In the entries below, which lines run from the one containing "An import route-policy is" to the one containing "9. Run [**export"? Copy exactly those lines, ends included, and no others.

> RECORDS PROVIDED
──────
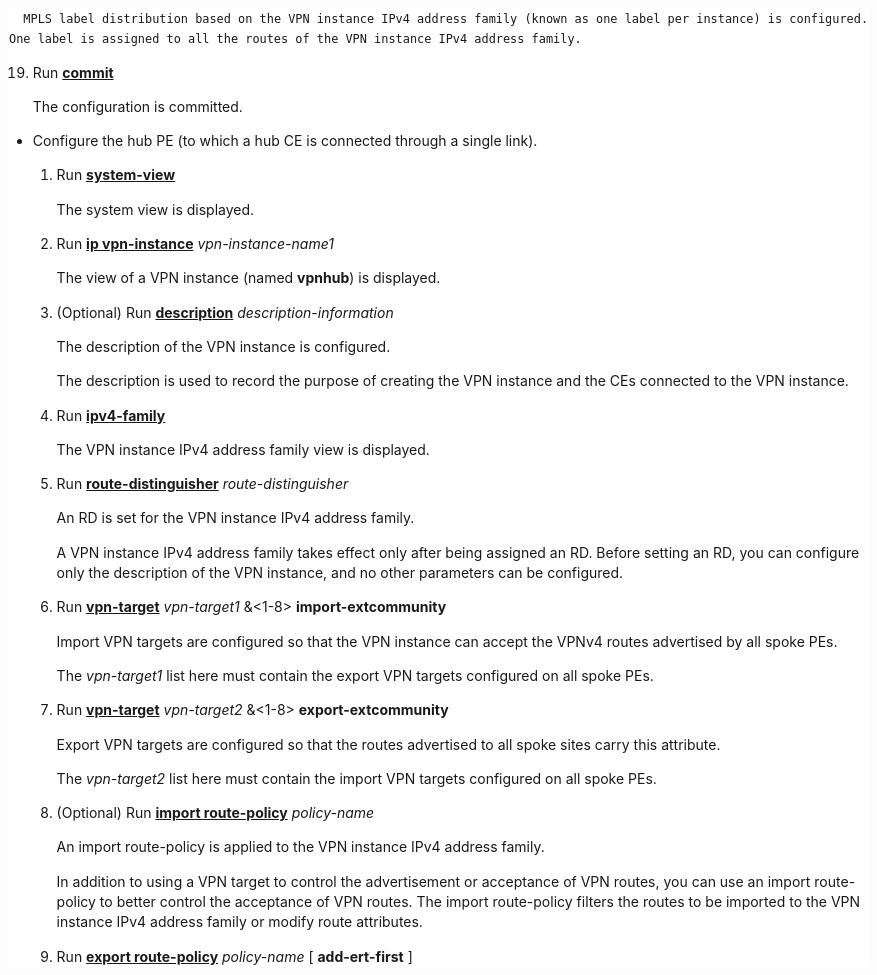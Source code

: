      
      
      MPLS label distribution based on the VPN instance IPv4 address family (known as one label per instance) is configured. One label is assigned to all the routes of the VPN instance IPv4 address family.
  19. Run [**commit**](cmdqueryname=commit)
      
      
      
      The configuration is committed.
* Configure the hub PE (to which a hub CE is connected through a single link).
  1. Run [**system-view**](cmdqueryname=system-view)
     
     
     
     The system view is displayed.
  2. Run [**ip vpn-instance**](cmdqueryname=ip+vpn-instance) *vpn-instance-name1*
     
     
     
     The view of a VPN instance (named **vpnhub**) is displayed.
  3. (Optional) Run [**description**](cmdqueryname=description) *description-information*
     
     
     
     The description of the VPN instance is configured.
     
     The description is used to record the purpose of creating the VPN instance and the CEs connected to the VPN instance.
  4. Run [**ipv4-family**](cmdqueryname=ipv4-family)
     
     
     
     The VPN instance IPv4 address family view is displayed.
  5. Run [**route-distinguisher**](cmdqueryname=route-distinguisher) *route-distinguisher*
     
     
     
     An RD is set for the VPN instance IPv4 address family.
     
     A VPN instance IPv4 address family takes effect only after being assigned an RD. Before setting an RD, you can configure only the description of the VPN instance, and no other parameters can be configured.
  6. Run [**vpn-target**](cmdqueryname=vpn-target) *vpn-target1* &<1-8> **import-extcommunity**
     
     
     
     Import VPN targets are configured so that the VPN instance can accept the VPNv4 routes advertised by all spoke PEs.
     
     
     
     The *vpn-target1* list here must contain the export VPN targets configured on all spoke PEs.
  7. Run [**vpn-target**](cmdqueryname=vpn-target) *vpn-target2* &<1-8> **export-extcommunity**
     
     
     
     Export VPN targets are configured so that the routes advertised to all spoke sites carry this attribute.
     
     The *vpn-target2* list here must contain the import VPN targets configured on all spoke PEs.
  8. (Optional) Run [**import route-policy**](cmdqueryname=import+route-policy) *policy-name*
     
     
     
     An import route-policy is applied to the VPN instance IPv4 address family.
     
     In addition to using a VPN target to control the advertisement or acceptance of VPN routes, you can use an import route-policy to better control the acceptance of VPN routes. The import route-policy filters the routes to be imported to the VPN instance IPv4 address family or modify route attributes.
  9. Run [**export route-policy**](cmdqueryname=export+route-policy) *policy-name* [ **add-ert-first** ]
──────
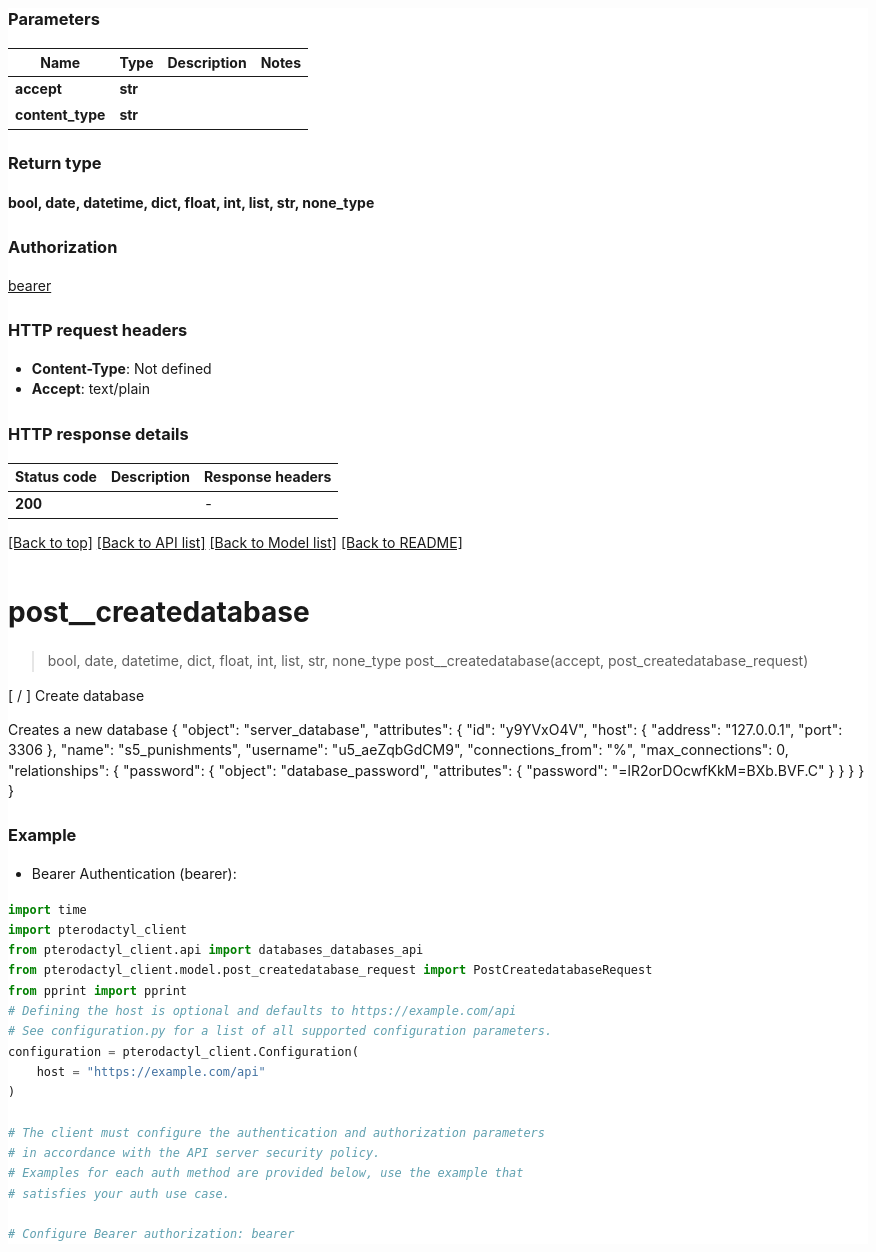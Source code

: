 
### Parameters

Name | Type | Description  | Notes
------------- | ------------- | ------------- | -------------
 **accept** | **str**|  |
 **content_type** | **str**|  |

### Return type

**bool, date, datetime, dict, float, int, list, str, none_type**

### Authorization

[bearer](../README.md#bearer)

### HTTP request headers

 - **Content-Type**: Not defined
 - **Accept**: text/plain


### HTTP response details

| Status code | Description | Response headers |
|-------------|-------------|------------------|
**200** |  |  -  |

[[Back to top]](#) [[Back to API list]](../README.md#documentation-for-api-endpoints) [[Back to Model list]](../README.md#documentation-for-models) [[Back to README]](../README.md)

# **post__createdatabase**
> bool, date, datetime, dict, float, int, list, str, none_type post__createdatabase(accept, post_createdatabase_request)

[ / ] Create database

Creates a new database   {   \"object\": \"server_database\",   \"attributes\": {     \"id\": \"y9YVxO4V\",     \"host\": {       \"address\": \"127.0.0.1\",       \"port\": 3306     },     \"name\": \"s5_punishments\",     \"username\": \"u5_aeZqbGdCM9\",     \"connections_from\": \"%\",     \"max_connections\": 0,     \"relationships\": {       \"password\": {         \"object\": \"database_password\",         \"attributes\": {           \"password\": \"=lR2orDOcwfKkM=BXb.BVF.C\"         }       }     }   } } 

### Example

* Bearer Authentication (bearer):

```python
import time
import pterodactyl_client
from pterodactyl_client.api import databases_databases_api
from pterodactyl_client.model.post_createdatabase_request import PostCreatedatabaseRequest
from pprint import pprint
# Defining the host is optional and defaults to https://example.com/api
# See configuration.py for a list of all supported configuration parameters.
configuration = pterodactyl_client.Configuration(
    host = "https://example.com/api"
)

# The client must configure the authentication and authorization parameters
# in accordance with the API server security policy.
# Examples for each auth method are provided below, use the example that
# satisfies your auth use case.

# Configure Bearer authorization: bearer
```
──────
> SOLUTION
     An import route-policy is applied to the VPN instance IPv4 address family.
     
     In addition to using a VPN target to control the advertisement or acceptance of VPN routes, you can use an import route-policy to better control the acceptance of VPN routes. The import route-policy filters the routes to be imported to the VPN instance IPv4 address family or modify route attributes.
  9. Run [**export route-policy**](cmdqueryname=export+route-policy) *policy-name* [ **add-ert-first** ]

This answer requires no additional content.